Despite a strong momentum, China’s domestic market is not free from challenges. One concern, for example is that the once-promising “agro-PV” projects, in which solar modules are deployed on agricultural greenhouses or put on mounting structures within fish ponds, could significantly slow down. The former is related to food supply concerns, because apparently in too many cases arable land has been converted into a project site not only pushing farmers out of business, but also undermining the national government policy to maintain a high degree of domestic food supply. The latter is apparently because of safety issues encountered during maintenance and operation of such plants.
Another area for concern is the prevailing grid curtailment in various western and southern provinces. Depending on the location, the amount of power grid operates are unable to take is in the high double-digit range. Further challenges include the various administrative hurdles that appear to be causing a negative impact on developers’ cash flow in particular. But given the overall picture, to date, AECEA is still cautiously optimistic and estimates 14-15GW (baseline), 16-17GW (optimistic), and 18GW (bullish) to be installed in 2015.
If China’s downstream sector is rather bullish, so is the upstream sector. Output of polysilicon and modules increased year on year by 15% and 26% respectively in the first half of 2015. Estimates suggest that in 2015 approximately 40GW of modules could be produced, thanks to an increase of imported polysilicon and the commissioning of new poly plants. At the same time the average capacity factor of 40 module manufacturers slightly increased from 77 to 80% in 1H/15 (YoY). In order to meet surging global demand, established manufacturers have been outsourcing to local third parties instead of adding production capacities, though new capacity plans are now beginning to emerge. Hence, one reason why small or medium-sized manufacturers stay in business.
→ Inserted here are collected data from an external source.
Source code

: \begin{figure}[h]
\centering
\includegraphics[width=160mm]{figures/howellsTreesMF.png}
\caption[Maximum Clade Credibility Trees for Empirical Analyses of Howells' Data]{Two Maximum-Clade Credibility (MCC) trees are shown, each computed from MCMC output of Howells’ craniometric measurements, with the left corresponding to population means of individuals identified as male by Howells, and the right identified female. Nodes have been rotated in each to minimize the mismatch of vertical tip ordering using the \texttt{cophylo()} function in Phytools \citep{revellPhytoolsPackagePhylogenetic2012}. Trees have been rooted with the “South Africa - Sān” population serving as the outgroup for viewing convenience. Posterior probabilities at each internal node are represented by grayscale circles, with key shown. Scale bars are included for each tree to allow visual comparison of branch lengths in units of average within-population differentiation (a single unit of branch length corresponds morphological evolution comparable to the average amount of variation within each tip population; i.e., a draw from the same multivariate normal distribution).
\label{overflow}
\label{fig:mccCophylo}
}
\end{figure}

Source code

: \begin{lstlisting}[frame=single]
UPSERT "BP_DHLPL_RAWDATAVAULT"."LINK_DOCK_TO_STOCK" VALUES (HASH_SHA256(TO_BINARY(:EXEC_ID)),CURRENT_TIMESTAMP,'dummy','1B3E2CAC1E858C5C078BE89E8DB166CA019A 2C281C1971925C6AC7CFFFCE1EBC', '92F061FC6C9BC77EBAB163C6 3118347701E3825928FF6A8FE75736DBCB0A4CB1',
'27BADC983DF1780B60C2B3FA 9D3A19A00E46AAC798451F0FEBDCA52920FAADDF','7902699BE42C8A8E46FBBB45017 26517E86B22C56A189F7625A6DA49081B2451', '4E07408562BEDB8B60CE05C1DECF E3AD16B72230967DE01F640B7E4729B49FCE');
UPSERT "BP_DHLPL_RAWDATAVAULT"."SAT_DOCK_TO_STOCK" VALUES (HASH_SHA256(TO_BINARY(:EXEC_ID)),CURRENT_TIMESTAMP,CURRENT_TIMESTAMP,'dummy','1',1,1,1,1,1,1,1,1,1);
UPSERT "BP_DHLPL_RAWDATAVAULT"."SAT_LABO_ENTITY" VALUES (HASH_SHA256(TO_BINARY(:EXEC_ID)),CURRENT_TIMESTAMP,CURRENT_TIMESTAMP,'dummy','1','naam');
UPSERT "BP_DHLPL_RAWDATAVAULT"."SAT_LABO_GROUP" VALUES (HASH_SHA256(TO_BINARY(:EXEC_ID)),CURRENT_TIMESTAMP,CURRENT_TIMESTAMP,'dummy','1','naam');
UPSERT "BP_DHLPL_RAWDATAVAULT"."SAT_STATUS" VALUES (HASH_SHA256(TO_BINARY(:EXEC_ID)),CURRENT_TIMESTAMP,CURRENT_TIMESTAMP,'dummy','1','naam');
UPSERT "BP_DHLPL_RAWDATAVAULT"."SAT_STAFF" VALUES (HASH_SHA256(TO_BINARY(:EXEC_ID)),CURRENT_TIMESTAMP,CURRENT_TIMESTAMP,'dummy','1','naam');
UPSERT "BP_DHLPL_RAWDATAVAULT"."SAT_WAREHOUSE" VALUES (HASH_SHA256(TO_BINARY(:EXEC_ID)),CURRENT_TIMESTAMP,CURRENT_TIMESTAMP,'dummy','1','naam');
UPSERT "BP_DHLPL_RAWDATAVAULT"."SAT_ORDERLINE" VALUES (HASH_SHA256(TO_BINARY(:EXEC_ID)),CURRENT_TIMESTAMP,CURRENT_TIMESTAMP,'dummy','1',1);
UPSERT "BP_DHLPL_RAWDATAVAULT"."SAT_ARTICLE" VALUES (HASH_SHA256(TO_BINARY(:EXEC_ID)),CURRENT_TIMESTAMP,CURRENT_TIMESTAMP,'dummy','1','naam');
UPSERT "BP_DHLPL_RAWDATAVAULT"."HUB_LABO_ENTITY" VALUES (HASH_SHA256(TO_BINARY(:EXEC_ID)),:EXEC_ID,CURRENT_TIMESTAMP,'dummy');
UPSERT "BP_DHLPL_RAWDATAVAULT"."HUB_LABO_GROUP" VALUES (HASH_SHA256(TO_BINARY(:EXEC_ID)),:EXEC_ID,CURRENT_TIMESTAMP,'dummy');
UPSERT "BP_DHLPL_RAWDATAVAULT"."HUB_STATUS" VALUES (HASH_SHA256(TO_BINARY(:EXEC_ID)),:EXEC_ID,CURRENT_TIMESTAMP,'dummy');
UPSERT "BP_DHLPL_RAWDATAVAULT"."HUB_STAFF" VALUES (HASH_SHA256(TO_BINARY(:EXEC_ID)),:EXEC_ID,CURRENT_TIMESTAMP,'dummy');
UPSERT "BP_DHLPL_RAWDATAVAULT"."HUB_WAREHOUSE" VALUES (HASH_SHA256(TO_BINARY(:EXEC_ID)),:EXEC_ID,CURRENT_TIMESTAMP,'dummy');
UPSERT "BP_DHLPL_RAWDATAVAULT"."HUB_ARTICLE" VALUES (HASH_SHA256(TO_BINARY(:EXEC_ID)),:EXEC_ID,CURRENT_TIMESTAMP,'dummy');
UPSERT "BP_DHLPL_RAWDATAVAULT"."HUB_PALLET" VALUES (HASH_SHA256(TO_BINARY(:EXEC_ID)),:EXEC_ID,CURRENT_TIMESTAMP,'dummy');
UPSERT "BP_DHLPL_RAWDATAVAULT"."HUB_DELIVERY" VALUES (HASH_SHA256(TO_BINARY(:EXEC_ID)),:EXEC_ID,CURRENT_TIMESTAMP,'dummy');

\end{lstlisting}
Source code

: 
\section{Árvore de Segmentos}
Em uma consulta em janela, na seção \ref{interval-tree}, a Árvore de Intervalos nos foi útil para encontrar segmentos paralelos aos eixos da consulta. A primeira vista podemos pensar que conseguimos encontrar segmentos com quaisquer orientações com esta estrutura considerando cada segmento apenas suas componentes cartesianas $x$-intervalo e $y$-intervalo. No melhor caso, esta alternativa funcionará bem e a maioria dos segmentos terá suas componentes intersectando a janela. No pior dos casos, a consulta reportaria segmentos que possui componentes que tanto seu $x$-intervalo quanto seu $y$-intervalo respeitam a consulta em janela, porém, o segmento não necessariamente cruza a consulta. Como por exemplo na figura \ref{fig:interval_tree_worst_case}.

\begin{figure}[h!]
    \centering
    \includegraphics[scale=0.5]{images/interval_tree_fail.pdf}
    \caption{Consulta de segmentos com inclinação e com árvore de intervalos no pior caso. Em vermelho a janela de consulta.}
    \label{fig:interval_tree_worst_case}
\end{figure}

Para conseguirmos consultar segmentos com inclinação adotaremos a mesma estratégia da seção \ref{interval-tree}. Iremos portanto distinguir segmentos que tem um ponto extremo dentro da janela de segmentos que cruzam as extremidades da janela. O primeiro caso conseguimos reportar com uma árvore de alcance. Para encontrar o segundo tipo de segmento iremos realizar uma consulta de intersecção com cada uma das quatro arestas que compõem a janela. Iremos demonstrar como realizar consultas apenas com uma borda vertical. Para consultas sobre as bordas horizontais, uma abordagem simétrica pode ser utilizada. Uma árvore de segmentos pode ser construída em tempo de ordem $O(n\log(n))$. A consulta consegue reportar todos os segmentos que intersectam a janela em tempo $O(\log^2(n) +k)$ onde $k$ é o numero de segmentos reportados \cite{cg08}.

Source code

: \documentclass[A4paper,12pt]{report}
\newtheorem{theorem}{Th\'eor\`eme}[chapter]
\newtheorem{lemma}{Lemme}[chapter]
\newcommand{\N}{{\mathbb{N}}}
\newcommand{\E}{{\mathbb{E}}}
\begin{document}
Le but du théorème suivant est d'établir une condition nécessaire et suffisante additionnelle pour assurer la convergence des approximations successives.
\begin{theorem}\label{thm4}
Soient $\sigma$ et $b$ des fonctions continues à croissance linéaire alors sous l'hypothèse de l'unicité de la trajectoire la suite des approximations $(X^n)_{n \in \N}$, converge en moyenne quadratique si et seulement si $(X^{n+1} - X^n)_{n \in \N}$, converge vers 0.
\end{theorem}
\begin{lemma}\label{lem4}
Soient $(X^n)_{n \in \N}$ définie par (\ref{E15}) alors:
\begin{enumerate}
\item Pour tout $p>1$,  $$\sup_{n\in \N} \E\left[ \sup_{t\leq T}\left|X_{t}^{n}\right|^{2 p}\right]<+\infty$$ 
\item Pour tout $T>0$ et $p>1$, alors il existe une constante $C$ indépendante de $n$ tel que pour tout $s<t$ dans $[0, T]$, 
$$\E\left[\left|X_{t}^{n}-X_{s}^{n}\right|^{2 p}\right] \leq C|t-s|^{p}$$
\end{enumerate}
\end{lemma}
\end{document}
According to the China PV Industry Association, Q4 2015 could even witness a minimal increase in module ASPs, due to the anticipated global demand growth of above 20%.
During the above mentioned conference, a number of representatives stressed the point of maintaining and ensuring a high quality along the entire value chain, from materials through module manufacturing to installations. Accordingly, the national government plans to step up efforts to ensure that only high quality products go into export or are domestically deployed.
Overall, China is not only further cementing its position as the global manufacturer for solar PV, but also as the number-one investor for local installations at the same time. If China indeed manages to install 20 GW this year, this achievement could possibly be used as a benchmark or reference for the drafting of the 13th Five Year Plan for Solar Development (2016-2020) scheduled to come into effect in March 2016.